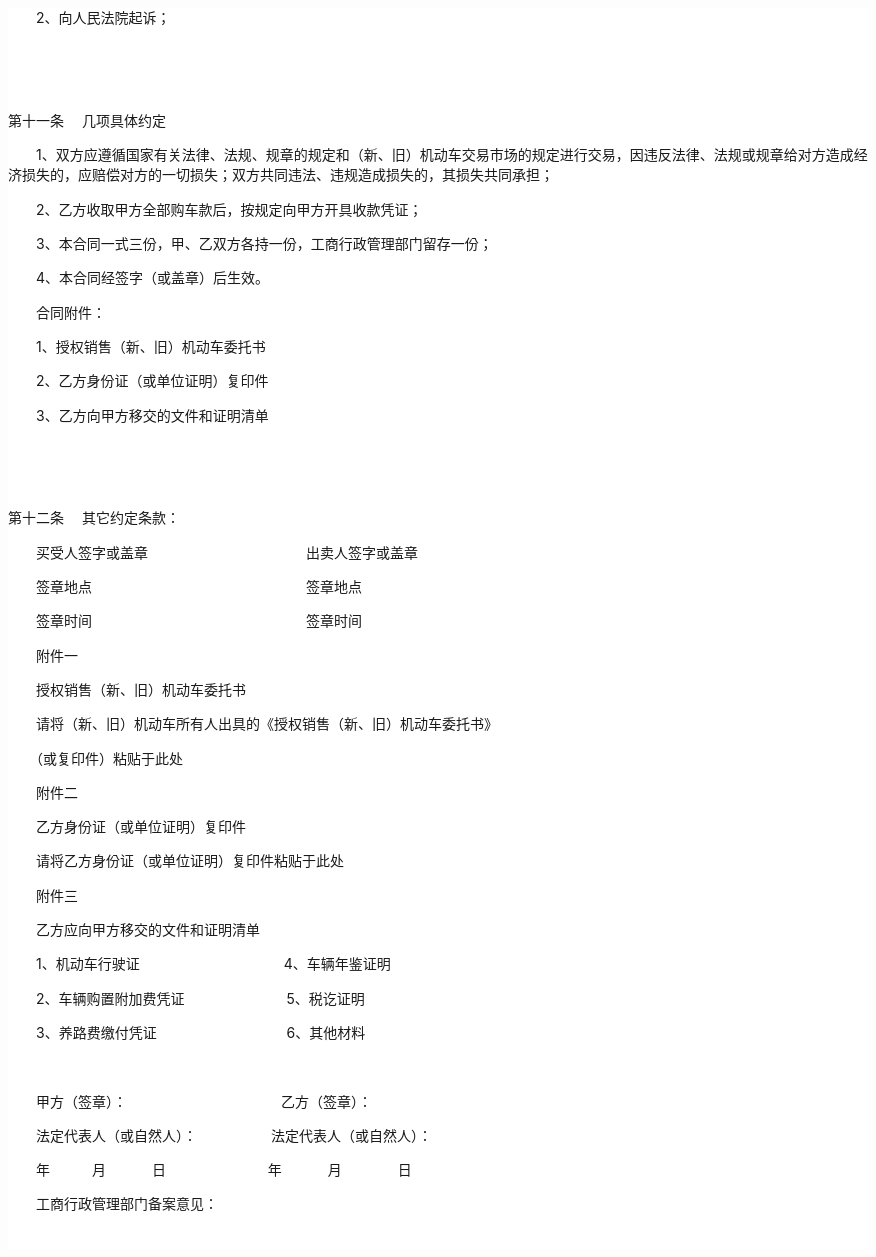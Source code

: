 　　2、向人民法院起诉；

　　

　　

第十一条
　几项具体约定

　　1、双方应遵循国家有关法律、法规、规章的规定和（新、旧）机动车交易市场的规定进行交易，因违反法律、法规或规章给对方造成经济损失的，应赔偿对方的一切损失；双方共同违法、违规造成损失的，其损失共同承担；

　　2、乙方收取甲方全部购车款后，按规定向甲方开具收款凭证；

　　3、本合同一式三份，甲、乙双方各持一份，工商行政管理部门留存一份；

　　4、本合同经签字（或盖章）后生效。

　　合同附件：

　　1、授权销售（新、旧）机动车委托书

　　2、乙方身份证（或单位证明）复印件

　　3、乙方向甲方移交的文件和证明清单

　　

　　

第十二条
　其它约定条款：　　

　　买受人签字或盖章　　　　　　　　　　　 出卖人签字或盖章　　

　　签章地点　　　　　　　　　　　　　　　 签章地点

　　签章时间　　　　　　　　　　　　　　　 签章时间　　

　　附件一

　　授权销售（新、旧）机动车委托书　　

　　请将（新、旧）机动车所有人出具的《授权销售（新、旧）机动车委托书》

　　（或复印件）粘贴于此处　　

　　附件二　　

　　乙方身份证（或单位证明）复印件　　

　　请将乙方身份证（或单位证明）复印件粘贴于此处　　

　　附件三　　

　　乙方应向甲方移交的文件和证明清单　　

　　1、机动车行驶证　　　　　　　　　　 4、车辆年鉴证明

　　2、车辆购置附加费凭证　　　　　　　 5、税讫证明

　　3、养路费缴付凭证　　　　　　　　　 6、其他材料　　

　　

　　甲方（签章）：　　　　　　　　　　　乙方（签章）：　　

　　法定代表人（或自然人）：　　　　　 法定代表人（或自然人）：　　

　　年　　　月　　　 日　　　　　　　 年　　　 月　　　　日　　

　　工商行政管理部门备案意见：

　　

● ● ● ● ● ● ●

## [WHAT IS REQUIRED]
The entries above, every one of them, should be retyped exactly, with no pictures carried over.

## [REPLY TO THE TASK]
Source code

: 　　2、向人民法院起诉；

　　

　　

第十一条
　几项具体约定

　　1、双方应遵循国家有关法律、法规、规章的规定和（新、旧）机动车交易市场的规定进行交易，因违反法律、法规或规章给对方造成经济损失的，应赔偿对方的一切损失；双方共同违法、违规造成损失的，其损失共同承担；

　　2、乙方收取甲方全部购车款后，按规定向甲方开具收款凭证；

　　3、本合同一式三份，甲、乙双方各持一份，工商行政管理部门留存一份；

　　4、本合同经签字（或盖章）后生效。

　　合同附件：

　　1、授权销售（新、旧）机动车委托书

　　2、乙方身份证（或单位证明）复印件

　　3、乙方向甲方移交的文件和证明清单

　　

　　

第十二条
　其它约定条款：　　

　　买受人签字或盖章　　　　　　　　　　　 出卖人签字或盖章　　

　　签章地点　　　　　　　　　　　　　　　 签章地点

　　签章时间　　　　　　　　　　　　　　　 签章时间　　

　　附件一

　　授权销售（新、旧）机动车委托书　　

　　请将（新、旧）机动车所有人出具的《授权销售（新、旧）机动车委托书》

　　（或复印件）粘贴于此处　　

　　附件二　　

　　乙方身份证（或单位证明）复印件　　

　　请将乙方身份证（或单位证明）复印件粘贴于此处　　

　　附件三　　

　　乙方应向甲方移交的文件和证明清单　　

　　1、机动车行驶证　　　　　　　　　　 4、车辆年鉴证明

　　2、车辆购置附加费凭证　　　　　　　 5、税讫证明

　　3、养路费缴付凭证　　　　　　　　　 6、其他材料　　

　　

　　甲方（签章）：　　　　　　　　　　　乙方（签章）：　　

　　法定代表人（或自然人）：　　　　　 法定代表人（或自然人）：　　

　　年　　　月　　　 日　　　　　　　 年　　　 月　　　　日　　

　　工商行政管理部门备案意见：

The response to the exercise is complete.